Courtesy of Ian L. Haddock
The author as a child and his mom.

In my senior year of high school, I was kicked out of my mom’s home because of my sexuality. And though I still managed to finish high school at the top of my class, I found myself struggling to survive on the street. I saw my mother sporadically during this time, but she remained resolved in keeping her distance. When we happened to be in the same space, I felt invisible.

Sleeping on the street one night, I met a man who took me to meet “Pops”—one of his friends—and have dinner. Pops was an openly gay, 30-year-old college student living in a small, two-bedroom apartment in the Third Ward in Houston. He didn’t know much about my situation, but he saw a glimmer of potential. He offered me his extra bedroom for the night, which turned into many nights; soon I was moving in. When I was having a hard time staying afloat, he’d take me shopping for college supplies, and give me money for the bus and other necessities. Pop became my chosen father.

Courtesy of Ian L. Haddock
The author (standing) and Pops.

My mother and I barely saw each other for the next three years. When we finally met, she had lost half of her body weight and could barely walk. Years before she’d looked strong and intimidating; now she was a frail and fragile old lady. But the vulnerability in her body and looming sickness—a result of diabetes—made her have a softer heart toward me. Though she never approved of my sexuality, she realized it wasn’t going to change, and for Thanksgiving in 2009, she made a decision to be a part of my life.

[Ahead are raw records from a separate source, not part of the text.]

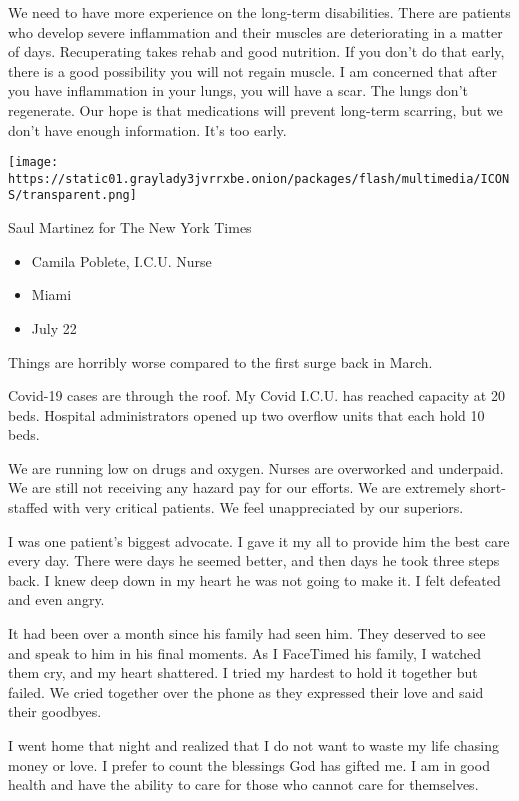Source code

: We need to have more experience on the long-term disabilities. There are
patients who develop severe inflammation and their muscles are
deteriorating in a matter of days. Recuperating takes rehab and good
nutrition. If you don't do that early, there is a good possibility you
will not regain muscle. I am concerned that after you have inflammation
in your lungs, you will have a scar. The lungs don't regenerate. Our
hope is that medications will prevent long-term scarring, but we don't
have enough information. It's too early.

\texttt{[image: https://static01.graylady3jvrrxbe.onion/packages/flash/multimedia/ICONS/transparent.png]}

Saul Martinez for The New York Times

\begin{itemize}
\tightlist
\item
  Camila Poblete, I.C.U. Nurse
\item
  Miami
\item
  July 22
\end{itemize}

Things are horribly worse compared to the first surge back in March.

Covid-19 cases are through the roof. My Covid I.C.U. has reached
capacity at 20 beds. Hospital administrators opened up two overflow
units that each hold 10 beds.

We are running low on drugs and oxygen. Nurses are overworked and
underpaid. We are still not receiving any hazard pay for our efforts. We
are extremely short-staffed with very critical patients. We feel
unappreciated by our superiors.

I was one patient's biggest advocate. I gave it my all to provide him
the best care every day. There were days he seemed better, and then days
he took three steps back. I knew deep down in my heart he was not going
to make it. I felt defeated and even angry.

It had been over a month since his family had seen him. They deserved to
see and speak to him in his final moments. As I FaceTimed his family, I
watched them cry, and my heart shattered. I tried my hardest to hold it
together but failed. We cried together over the phone as they expressed
their love and said their goodbyes.

I went home that night and realized that I do not want to waste my life
chasing money or love. I prefer to count the blessings God has gifted
me. I am in good health and have the ability to care for those who
cannot care for themselves.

Both Pops and I had anxiety about her coming, but he confidently cooked a feast, set up our home for a family dinner, and was playing soulful Christmas music in preparation for her arrival. She walked in using her cane, uncomfortable and grouchy, and found her seat. Pops stood in the corner nervous after hearing and witnessing the horror stories of our sordid relationship. She said nothing for a while and sat in the corner looking at the room as if critiquing it with a microscope. Pops tried to engage her in conversation and, though she wasn’t as rude as I had seen her with others, she was still not very welcoming. He kept a smile on his face and continued to assist her while she sat in the same spot looking around.

The whole dynamic was awkward until she received her plate of food and exclaimed, “I don’t even need any hot sauce. This is good!” The day continued, and the more she ate and sat in our company, the more her guard seemed to let down. Before I knew it, we were all around the table playing card games and laughing like one big happy family. As the night came to an end, she whispered in my ear not to take her home until the next morning because it had gotten too late.

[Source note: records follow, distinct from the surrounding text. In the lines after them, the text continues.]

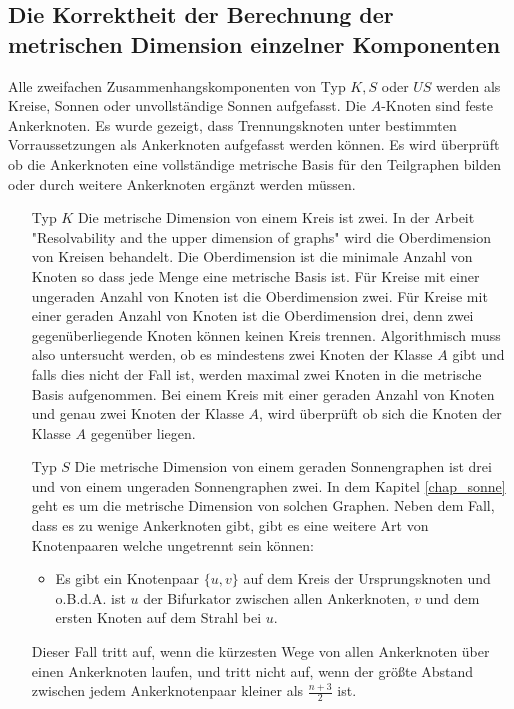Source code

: \subsection{Die Korrektheit der Berechnung der metrischen Dimension einzelner Komponenten}
\label{korrkomp}
Alle zweifachen Zusammenhangskomponenten von Typ $K,S$ oder $US$ werden als Kreise, Sonnen oder unvollständige Sonnen aufgefasst. Die $A$-Knoten sind feste Ankerknoten. Es wurde gezeigt, dass Trennungsknoten unter bestimmten Vorraussetzungen als Ankerknoten aufgefasst werden können. Es wird überprüft ob die Ankerknoten eine vollständige metrische Basis für den Teilgraphen bilden oder durch weitere Ankerknoten ergänzt werden müssen.
\begin{itemize}
\item[Typ $K$]
Die metrische Dimension von einem Kreis ist zwei. In der Arbeit "Resolvability and the upper dimension of graphs" \cite{upper} wird die Oberdimension von Kreisen behandelt. Die Oberdimension ist die minimale Anzahl von Knoten so dass jede Menge eine metrische Basis ist.\newline
Für Kreise mit einer ungeraden Anzahl von Knoten ist die Oberdimension zwei.\newline
Für Kreise mit einer geraden Anzahl von Knoten ist die Oberdimension drei, denn zwei gegenüberliegende Knoten können keinen Kreis trennen. Algorithmisch muss also untersucht werden, ob es mindestens zwei Knoten der Klasse $A$ gibt und falls dies nicht der Fall ist, werden maximal zwei Knoten in die metrische Basis aufgenommen. Bei einem Kreis mit einer geraden Anzahl von Knoten und genau zwei Knoten der Klasse $A$, wird überprüft ob sich die Knoten der Klasse $A$ gegenüber liegen.
\item[Typ $S$]
Die metrische Dimension von einem geraden Sonnengraphen ist drei und von einem ungeraden Sonnengraphen zwei.
In dem Kapitel \ref{chap_sonne} geht es um die metrische Dimension von solchen Graphen. Neben dem Fall, dass es zu wenige Ankerknoten gibt, gibt es eine weitere Art von Knotenpaaren welche ungetrennt sein können:
\begin{itemize}
\item Es gibt ein Knotenpaar $\{u,v\}$ auf dem Kreis der Ursprungsknoten und o.B.d.A. ist $u$ der Bifurkator zwischen allen Ankerknoten, $v$ und dem ersten Knoten auf dem Strahl bei $u$.
\end{itemize}
Dieser Fall tritt auf, wenn die kürzesten Wege von allen Ankerknoten über einen Ankerknoten laufen, und tritt nicht auf, wenn der größte Abstand zwischen jedem Ankerknotenpaar kleiner als $\frac{n+3}{2}$ ist. 

\end{itemize}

She ended up spending the night, and we slept in the same bed. Instead of feeling like she was encroaching on my space, this time it felt comforting. She woke up in her normal pain in the middle of the night and, before I went to grab her pain pills, she whispered, “Don’t wake Pops.” For the first time, I heard my mom give life to someone I had chosen. I sobbed on my way to the kitchen to get her water.

Courtesy of Ian L. Haddock
Pops and the author’s mom.

We spent every holiday together from that point until her death in 2012. Playing cards, listening to music, cooking in the kitchen together, and watching my mom and Pops talk to each other about me—their son—were some of the happiest moments of my life. I miss her now more than ever before.

This year, Pops and I had made a decision to hold a “re-memorial” for my mother. And though visiting her gravesite and then sitting in the chapel may not have completely healed the many wounds between us, it reminded me of that Thanksgiving 10 years ago, when we’d all been together, sheltered in life and love and family.

On the pew, I reflected alongside Pop—my chosen father—and Michael, my chosen son. I squeezed their hands and felt only happiness, for the family I once had and the family I had now.

Courtesy of Ian L. Haddock
The author (R) with his chosen family, Pops (L) and Michael (center).

Ian L. Haddock is the executive director of the Normal Anomaly Initiative.